Penundaan ini berlaku terhadap Peraturan Menteri Keuangan (PMK) Nomor 37 Tahun 2025 tentang Penunjukan Pihak Lain sebagai Pemungut Pajak Penghasilan serta Tata Cara Pemungutan, Penyetoran, dan Pelaporan Pajak Penghasilan yang Dipungut oleh Pihak Lain atas Penghasilan yang Diterima atau Diperoleh Pedagang Dalam Negeri dengan Mekanisme Perdagangan Melalui Sistem Elektronik
“Pemungutan PPh Pasal 22 berdasarkan ketentuan tersebut mulai berlaku pada 1 November 2026,” tulis DJP.
Baca juga: Purbaya Tunda Penerapan Pajak Marketplace, Ini Alasannya
DJP menyatakan, penundaan waktu pemberlakuan ini dilakukan sebagai upaya menjaga daya beli masyarakat di tengah kondisi ekonomi yang masih menjadi perhatian pemerintah.
Sehubungan dengan penundaan tersebut, Keputusan Direktur Jenderal Pajak mengenai penunjukan marketplace sebagai pemungut PPh Pasal 22 yang telah diterbitkan akan dibatalkan dan dilakukan penunjukan kembali.
Selain itu, bagi pajak yang sudah terlanjur dipungut marketplace, DJP memastikan dana tersebut akan mengembalikan oleh marketplace kepada Pedagang Dalam Negeri.
“PPh Pasal 22 yang telah dipungut oleh marketplace dari Pedagang Dalam Negeri sehubungan dengan penunjukan yang telah diterbitkan sebelumnya akan dikembalikan oleh marketplace kepada Pedagang Dalam Negeri,” kata DJP.
Meski demikian, penundaan ini tidak mengubah substansi kebijakan, melainkan hanya menunda waktu pemberlakuannya.

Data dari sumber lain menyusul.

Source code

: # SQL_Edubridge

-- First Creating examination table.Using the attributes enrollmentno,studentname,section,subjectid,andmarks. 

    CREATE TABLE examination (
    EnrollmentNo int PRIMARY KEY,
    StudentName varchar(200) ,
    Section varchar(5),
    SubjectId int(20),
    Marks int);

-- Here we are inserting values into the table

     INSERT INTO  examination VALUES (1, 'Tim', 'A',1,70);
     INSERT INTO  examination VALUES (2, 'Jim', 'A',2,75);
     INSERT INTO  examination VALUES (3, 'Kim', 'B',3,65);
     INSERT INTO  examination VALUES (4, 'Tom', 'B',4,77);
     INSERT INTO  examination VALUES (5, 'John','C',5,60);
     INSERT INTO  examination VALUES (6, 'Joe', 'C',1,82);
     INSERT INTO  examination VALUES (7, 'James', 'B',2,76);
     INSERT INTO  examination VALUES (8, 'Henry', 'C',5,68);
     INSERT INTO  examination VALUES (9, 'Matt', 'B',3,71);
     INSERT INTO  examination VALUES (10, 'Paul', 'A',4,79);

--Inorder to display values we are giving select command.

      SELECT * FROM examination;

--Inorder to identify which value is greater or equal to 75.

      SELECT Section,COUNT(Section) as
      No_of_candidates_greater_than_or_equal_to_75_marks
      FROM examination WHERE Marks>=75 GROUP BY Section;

Pengumuman ini hendaknya dapat disebarluaskan.
Awalnya Berlaku 1 Agustus 2026
Sebelumnya, pemerintah memutuskan untuk menunda pelaksanaan pengenaan Pajak Penghasilan (PPh) Pasal 22 oleh marketplace yang seharusnya berlaku pada 1 Agustus 2026.
“Pajak online (marketplace) mungkin kita tunda, nggak Agustus ini mulai berjalan,” ujar Purbaya Yudhi Sadewa, Menteri Keuangan saat ditemui di Kantornya, Rabu, 5 Agustus 2026.

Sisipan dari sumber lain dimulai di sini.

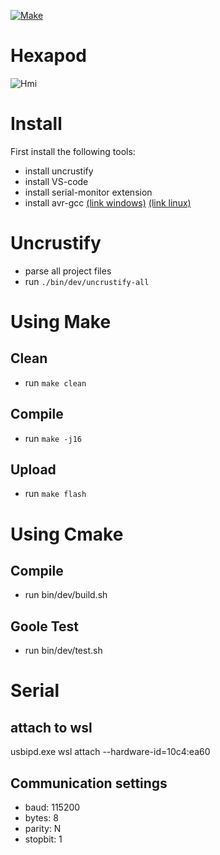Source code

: [![Make](https://github.com/berryerlouis/Hexapodcpp/actions/workflows/build.yaml/badge.svg)](https://github.com/berryerlouis/Hexapodcpp/actions/workflows/build.yaml)
 
 # Hexapod

 ![Hmi](images/HMI.png)

 # Install 
  First install the following tools:
  - install uncrustify
  - install VS-code
  - install serial-monitor extension
  - install avr-gcc [(link windows)](https://ww1.microchip.com/downloads/aemDocuments/documents/DEV/ProductDocuments/SoftwareTools/avr8-gnu-toolchain-3.7.0.1796-win32.any.x86_64.zip) [(link linux)](https://ww1.microchip.com/downloads/aemDocuments/documents/DEV/ProductDocuments/SoftwareTools/avr8-gnu-toolchain-3.7.0.1796-linux.any.x86_64.tar.gz)
 
 # Uncrustify
  - parse all project files
  - run `./bin/dev/uncrustify-all`
 
 # Using Make
 ## Clean
  - run `make clean`

 ## Compile
  - run `make -j16`
 
 ## Upload
  - run `make flash`

# Using Cmake
 ## Compile
  - run bin/dev/build.sh 
 
 ## Goole Test
  - run bin/dev/test.sh

 # Serial 
 ## attach to wsl
 usbipd.exe wsl attach --hardware-id=10c4:ea60

 ## Communication settings
 - baud: 115200
 - bytes: 8
 - parity: N
 - stopbit: 1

Purbaya mengungkapkan alasan penundaan implementasi pemungutan pajak marketplace tersebut untuk menjaga momentum pemulihan daya beli masyarakat. Meski, regulasi pendukung sudah diterbitkan pemerintah.
“Saya selalu bilang kalau daya belinya ekonominya sudah membaik (penerapannya),” ungkapnya.

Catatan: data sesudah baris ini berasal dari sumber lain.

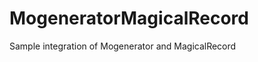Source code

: MogeneratorMagicalRecord
========================

Sample integration of Mogenerator and MagicalRecord
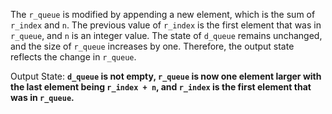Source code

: The `r_queue` is modified by appending a new element, which is the sum of `r_index` and `n`. The previous value of `r_index` is the first element that was in `r_queue`, and `n` is an integer value. The state of `d_queue` remains unchanged, and the size of `r_queue` increases by one. Therefore, the output state reflects the change in `r_queue`.

Output State: **`d_queue` is not empty, `r_queue` is now one element larger with the last element being `r_index + n`, and `r_index` is the first element that was in `r_queue`.**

Baca juga: DJP Pastikan Pajak Marketplace Tak Bikin Harga Produk Naik
Lebih lanjut, bendahara negara ini menyampaikan, pertumbuhan ekonomi di kuartal II 2026 belum cukup kuat. Sehingga, pemerintah memutuskan untuk menunda implementasi pemungutan pajak melalui platform perdagangan elektronik.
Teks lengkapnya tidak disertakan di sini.